Wanderlust
Solange Amado
Ele morreu ontem de manhã. Tudo bem. Morrem-se todos os dias.
E ele era bem frágil. Algo inevitável. Agora ela está assim, cansada,
nostálgica, culpada. A sensação de um vazio oceânico. Os que ficam se sentem
assim, abandonados, traídos, culpados. Até onde contribuíram com essa morte?
Até onde foi esse “nem te ligo” dela,
que fez ele entregar os pontos cedinho numa manhã radiante.
Ela aprendeu há muito, a erguer a cabeça, que a vida é
combate. Não obstante, os olhos se enchem de lágrimas, pra seu supremo vexame.

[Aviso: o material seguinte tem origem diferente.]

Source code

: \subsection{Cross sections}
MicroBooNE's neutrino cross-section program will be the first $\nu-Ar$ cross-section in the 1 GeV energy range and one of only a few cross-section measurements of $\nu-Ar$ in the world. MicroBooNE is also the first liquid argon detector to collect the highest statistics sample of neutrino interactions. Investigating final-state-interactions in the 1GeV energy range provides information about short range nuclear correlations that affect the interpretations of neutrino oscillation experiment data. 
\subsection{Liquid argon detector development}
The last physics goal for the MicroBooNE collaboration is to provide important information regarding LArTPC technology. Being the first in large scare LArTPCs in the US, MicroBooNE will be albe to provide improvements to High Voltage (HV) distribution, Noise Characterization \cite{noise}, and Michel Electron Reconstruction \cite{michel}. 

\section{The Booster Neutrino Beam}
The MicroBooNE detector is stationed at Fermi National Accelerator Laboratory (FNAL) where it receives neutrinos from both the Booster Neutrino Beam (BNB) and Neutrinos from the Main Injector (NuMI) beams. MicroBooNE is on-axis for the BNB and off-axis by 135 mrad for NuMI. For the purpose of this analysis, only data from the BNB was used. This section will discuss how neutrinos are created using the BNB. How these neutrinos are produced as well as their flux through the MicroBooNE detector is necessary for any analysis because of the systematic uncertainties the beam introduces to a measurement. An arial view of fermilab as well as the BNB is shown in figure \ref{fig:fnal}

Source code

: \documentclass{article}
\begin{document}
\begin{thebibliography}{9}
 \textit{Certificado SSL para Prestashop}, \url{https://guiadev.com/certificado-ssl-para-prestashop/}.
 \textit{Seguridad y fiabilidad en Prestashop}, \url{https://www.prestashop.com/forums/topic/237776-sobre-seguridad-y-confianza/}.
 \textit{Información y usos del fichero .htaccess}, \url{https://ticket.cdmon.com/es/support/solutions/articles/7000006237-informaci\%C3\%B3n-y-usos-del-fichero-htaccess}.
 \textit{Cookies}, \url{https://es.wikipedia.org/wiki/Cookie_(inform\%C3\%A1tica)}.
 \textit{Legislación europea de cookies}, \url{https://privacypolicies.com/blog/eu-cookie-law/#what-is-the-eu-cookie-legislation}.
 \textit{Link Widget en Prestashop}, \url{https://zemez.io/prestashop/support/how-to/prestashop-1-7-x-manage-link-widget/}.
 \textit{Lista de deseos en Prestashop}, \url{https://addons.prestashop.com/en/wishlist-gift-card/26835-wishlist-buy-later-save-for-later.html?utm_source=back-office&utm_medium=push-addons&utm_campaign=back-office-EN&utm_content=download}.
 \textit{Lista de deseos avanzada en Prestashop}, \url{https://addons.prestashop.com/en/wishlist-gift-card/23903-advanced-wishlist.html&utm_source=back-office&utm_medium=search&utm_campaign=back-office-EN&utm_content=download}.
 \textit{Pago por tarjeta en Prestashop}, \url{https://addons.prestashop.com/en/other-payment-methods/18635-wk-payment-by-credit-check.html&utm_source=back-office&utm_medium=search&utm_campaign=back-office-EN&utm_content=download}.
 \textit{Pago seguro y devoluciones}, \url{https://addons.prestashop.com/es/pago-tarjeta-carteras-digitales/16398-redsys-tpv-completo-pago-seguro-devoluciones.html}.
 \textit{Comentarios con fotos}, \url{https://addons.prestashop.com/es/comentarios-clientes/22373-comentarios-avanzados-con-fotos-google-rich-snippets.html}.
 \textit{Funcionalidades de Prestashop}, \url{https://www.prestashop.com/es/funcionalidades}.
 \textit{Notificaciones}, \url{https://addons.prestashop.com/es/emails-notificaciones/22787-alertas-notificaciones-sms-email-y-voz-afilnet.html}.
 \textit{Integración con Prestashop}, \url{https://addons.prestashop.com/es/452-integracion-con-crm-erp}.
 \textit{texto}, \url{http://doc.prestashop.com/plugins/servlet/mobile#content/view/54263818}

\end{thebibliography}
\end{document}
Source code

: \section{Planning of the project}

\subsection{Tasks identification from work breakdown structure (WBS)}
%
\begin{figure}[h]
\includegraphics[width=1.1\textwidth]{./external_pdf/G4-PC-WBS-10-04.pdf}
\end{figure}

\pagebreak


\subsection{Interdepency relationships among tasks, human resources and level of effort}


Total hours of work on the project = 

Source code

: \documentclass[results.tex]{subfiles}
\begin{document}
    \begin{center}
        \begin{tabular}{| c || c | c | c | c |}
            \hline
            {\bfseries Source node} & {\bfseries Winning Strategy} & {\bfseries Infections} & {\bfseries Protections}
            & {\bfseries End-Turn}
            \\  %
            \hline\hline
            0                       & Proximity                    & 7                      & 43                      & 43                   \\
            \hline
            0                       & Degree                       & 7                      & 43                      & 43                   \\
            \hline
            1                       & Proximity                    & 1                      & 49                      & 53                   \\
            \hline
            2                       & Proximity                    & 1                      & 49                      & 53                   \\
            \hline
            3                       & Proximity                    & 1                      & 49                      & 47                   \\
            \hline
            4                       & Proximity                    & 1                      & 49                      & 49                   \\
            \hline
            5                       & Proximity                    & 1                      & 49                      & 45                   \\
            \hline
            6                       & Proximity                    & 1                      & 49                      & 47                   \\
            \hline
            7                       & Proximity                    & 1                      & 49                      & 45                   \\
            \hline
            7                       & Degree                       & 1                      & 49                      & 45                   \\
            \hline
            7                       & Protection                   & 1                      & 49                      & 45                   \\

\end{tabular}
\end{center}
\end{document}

Lágrimas por um passsarinho! Que nem era íntimo dela. Vai ver é a fragilidade
da velhice, que vai fazendo das vivências um novelão mexicano.
Ele a visitava esporadicamente. Cedinho. Pousado no parapeito
da janela, encolhido do lado de fora do vidro. Frio comendo. E cantava seu
canto ali mesmo, quando o sol começava a espiar tímido o mundo . Diga-se de
passagem, o repertório era pífio. Coisa assim de “samba de uma nota só”. Mesma
melodia. Mas ainda assim, era delicado e meigo. Coisa de passarinho mesmo. Sem
notas dissonantes.
Tantas janelas e ela era a homenageada. Acabado o canto e o
quentinho de uma nesga de sol, lá ia ele alçando voo para lugar nenhum. Ela
nunca se lembrou de botar uma comidinha, uma água, de fazer um cafuné
esporádico. Será que ele sentiu essa indiferença? Será que poderia ter sobrevivido
se aquela alma empedernida se mostrasse mais sensível?

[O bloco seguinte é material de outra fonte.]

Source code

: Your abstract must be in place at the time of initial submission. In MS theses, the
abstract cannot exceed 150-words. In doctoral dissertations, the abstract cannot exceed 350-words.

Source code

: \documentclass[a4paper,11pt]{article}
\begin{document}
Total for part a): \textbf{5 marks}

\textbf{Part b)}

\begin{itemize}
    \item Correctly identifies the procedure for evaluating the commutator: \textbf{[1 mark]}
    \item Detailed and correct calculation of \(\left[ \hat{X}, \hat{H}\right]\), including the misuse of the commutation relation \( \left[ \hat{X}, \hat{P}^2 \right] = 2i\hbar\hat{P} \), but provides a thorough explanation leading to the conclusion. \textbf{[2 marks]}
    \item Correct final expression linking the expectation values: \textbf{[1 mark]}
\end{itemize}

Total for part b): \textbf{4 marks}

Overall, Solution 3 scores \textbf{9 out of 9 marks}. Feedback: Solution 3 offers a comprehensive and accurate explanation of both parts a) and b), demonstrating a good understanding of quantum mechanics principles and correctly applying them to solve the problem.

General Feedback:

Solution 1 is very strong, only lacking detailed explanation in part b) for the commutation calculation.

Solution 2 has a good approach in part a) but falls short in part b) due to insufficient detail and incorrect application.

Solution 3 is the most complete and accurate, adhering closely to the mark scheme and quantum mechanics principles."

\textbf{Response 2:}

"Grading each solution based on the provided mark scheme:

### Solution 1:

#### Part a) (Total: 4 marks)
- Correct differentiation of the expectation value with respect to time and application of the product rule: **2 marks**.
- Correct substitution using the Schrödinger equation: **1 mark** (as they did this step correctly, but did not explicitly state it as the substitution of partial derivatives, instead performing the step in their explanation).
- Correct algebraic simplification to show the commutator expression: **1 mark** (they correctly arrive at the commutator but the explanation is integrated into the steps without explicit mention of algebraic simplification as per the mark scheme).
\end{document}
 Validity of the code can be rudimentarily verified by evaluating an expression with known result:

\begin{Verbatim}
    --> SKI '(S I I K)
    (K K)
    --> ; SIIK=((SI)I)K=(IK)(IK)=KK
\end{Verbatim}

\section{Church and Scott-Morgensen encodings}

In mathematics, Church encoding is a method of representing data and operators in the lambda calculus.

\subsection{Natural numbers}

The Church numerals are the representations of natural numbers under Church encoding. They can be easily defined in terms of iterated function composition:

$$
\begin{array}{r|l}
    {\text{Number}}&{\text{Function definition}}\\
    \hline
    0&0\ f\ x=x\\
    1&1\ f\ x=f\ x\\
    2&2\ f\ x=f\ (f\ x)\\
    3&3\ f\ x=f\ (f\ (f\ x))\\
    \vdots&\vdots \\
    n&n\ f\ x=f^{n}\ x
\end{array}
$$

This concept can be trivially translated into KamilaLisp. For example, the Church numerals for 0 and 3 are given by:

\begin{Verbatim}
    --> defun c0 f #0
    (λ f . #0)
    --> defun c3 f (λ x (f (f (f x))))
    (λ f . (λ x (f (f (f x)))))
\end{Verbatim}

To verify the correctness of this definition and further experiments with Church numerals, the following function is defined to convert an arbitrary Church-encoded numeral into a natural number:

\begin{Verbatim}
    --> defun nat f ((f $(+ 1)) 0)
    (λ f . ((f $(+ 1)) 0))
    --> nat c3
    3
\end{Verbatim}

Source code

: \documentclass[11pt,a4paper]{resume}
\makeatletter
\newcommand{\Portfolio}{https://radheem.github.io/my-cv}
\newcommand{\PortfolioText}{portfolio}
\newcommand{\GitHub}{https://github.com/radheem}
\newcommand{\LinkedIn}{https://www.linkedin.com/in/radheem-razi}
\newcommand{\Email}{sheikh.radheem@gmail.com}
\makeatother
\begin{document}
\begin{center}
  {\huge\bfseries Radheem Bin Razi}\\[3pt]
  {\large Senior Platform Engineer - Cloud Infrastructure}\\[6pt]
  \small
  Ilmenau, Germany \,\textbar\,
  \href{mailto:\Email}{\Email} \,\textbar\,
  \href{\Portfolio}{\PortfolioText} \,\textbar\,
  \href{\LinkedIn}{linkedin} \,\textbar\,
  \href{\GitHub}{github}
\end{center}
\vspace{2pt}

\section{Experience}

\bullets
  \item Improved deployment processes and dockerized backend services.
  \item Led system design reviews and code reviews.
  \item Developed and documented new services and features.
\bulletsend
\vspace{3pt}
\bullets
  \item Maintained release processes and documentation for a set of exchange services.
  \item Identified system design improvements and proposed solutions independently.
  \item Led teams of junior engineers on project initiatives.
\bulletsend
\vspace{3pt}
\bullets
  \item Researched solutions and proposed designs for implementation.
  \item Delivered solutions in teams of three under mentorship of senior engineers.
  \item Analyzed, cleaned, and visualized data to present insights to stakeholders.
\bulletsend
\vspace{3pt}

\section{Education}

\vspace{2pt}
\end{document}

Não. Ela tenta se convencer. Ele nunca declarou
explicitamente o seu amor. E ela sempre foi cautelosa. Sempre evitou dar bom
dia a cavalo. Mas bom dia a passarinho seria um vexame menor. Podia ter se
arriscado. E essa culpa incomoda feito coceira de carrapato!
Alguém o matou, sem dúvida. Tinha uma pequena ferida na
cabeça. Um estilingue talvez. E ele não cantou ontem de manhã. Talvez tenha
vindo em busca de socorro. Ela não percebeu
com sua indiferença imperdoável. Ou quem sabe, veio só se despedir,
simples, humilde, no cantinho da janela. Sem alardes, sem exigências. Talvez
intuísse que, debaixo daquela couraça velha tinha alguma coisa macia e gentil,
que causa sofrimento: a frieza doce de um sorvete. Os passarinhos sabem. É só
quebrar o gelo.
Na verdade, a única palavra a ser dita em defesa da alma
confusa que habita o quarto do décimo primeiro andar, aquele, objeto de escolha
do passarinho nas suas manhãs cantantes, é que as boas intenções não
adiantariam mesmo. Domesticar o bichinho seria como roubar-lhe o canto, o
encanto das manhãs frias do outro lado do vidro.

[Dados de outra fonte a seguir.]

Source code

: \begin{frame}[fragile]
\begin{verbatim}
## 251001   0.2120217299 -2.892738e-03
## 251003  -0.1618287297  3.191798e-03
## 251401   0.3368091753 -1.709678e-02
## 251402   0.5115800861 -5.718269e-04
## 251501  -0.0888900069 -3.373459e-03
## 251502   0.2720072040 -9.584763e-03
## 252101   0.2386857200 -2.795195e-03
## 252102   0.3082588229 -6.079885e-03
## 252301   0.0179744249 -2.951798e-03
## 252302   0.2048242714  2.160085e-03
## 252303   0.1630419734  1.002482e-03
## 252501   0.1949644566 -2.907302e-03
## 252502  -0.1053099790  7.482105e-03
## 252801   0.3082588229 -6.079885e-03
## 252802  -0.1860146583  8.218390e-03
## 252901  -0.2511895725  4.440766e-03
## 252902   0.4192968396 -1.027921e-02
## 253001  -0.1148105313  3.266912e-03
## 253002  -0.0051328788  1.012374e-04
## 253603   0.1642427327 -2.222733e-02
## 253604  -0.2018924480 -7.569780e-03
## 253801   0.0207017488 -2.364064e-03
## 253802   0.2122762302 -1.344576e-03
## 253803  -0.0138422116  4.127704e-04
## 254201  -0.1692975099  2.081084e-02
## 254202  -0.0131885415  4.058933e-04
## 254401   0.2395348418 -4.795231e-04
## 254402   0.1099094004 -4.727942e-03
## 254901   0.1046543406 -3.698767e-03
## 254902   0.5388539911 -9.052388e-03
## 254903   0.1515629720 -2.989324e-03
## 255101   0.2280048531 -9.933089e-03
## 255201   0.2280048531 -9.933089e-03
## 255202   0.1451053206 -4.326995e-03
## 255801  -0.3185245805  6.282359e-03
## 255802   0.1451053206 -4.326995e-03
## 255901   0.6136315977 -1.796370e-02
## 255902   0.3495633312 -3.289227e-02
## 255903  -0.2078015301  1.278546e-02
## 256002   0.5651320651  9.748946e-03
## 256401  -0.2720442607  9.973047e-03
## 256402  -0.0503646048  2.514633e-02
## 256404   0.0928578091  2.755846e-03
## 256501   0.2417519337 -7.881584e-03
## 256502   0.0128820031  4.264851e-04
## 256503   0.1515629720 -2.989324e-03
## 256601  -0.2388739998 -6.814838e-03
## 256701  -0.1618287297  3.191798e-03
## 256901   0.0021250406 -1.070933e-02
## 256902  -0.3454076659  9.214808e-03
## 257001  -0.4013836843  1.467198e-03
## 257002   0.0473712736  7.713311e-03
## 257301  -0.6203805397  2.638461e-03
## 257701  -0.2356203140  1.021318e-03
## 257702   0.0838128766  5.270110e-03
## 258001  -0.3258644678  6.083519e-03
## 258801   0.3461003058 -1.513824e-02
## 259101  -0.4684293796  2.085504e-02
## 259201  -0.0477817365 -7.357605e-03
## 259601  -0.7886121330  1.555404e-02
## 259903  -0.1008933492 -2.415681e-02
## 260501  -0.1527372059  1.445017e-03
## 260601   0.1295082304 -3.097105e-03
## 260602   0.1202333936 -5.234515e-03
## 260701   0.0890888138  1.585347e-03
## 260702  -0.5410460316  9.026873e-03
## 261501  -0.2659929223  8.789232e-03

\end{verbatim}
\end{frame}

A única coisa que consola é que os passarinhos, no dizer da
psiquiatra Nise da Silveira, (cujos objetos de amor, no entanto, eram os gatos),
os passarinhos têm uma “natureza borboleteante”, uma liberdade de
desorganização. A beleza é assim, a arte é assim, criatividade é assim. Os
passarinhos são assim.
Seja lá onde vá parar com sua melancolia , ela vai sobreviver
por aí, borboleteando sua liberdade de desorganização, sem máscaras, porque
também padece desse “wanderlust” alemão, esse prazer de vagar, como os
pássaros. No seu caso, pelas palavras. Tá valendo.